What this task involves: Once the line containing "3. Open com.amadeus.eclipse.toml_editor.updates/site.xml" is located, output it and every line after it through the end of the records, exactly as written and nothing else.
(Beginning of Input material)
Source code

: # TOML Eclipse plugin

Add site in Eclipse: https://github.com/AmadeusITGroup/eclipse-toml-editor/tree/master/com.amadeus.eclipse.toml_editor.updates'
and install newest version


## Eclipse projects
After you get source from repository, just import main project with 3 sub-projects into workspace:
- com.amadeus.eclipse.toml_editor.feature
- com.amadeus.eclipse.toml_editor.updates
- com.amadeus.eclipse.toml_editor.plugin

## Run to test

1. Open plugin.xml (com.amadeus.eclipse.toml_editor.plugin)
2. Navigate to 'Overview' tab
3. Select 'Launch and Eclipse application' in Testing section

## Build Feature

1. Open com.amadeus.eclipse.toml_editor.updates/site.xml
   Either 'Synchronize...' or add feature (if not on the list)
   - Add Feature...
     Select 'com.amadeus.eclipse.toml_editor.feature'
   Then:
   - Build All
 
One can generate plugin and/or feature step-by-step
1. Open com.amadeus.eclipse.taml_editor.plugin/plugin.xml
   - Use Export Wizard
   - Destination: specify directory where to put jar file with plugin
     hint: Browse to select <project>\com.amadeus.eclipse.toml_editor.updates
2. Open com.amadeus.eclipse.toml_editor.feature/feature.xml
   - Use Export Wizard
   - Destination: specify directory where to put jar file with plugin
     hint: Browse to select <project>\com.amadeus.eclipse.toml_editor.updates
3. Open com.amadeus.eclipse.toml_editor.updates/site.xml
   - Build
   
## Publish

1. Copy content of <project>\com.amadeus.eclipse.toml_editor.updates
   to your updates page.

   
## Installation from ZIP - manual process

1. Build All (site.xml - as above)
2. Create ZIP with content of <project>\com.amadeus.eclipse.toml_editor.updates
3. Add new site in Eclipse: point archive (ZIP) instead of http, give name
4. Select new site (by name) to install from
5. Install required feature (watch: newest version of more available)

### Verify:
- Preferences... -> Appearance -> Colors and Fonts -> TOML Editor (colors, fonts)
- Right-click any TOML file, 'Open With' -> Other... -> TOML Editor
(End of Input material)
Result below:
3. Open com.amadeus.eclipse.toml_editor.updates/site.xml
   - Build
   
## Publish

1. Copy content of <project>\com.amadeus.eclipse.toml_editor.updates
   to your updates page.

   
## Installation from ZIP - manual process

1. Build All (site.xml - as above)
2. Create ZIP with content of <project>\com.amadeus.eclipse.toml_editor.updates
3. Add new site in Eclipse: point archive (ZIP) instead of http, give name
4. Select new site (by name) to install from
5. Install required feature (watch: newest version of more available)

### Verify:
- Preferences... -> Appearance -> Colors and Fonts -> TOML Editor (colors, fonts)
- Right-click any TOML file, 'Open With' -> Other... -> TOML Editor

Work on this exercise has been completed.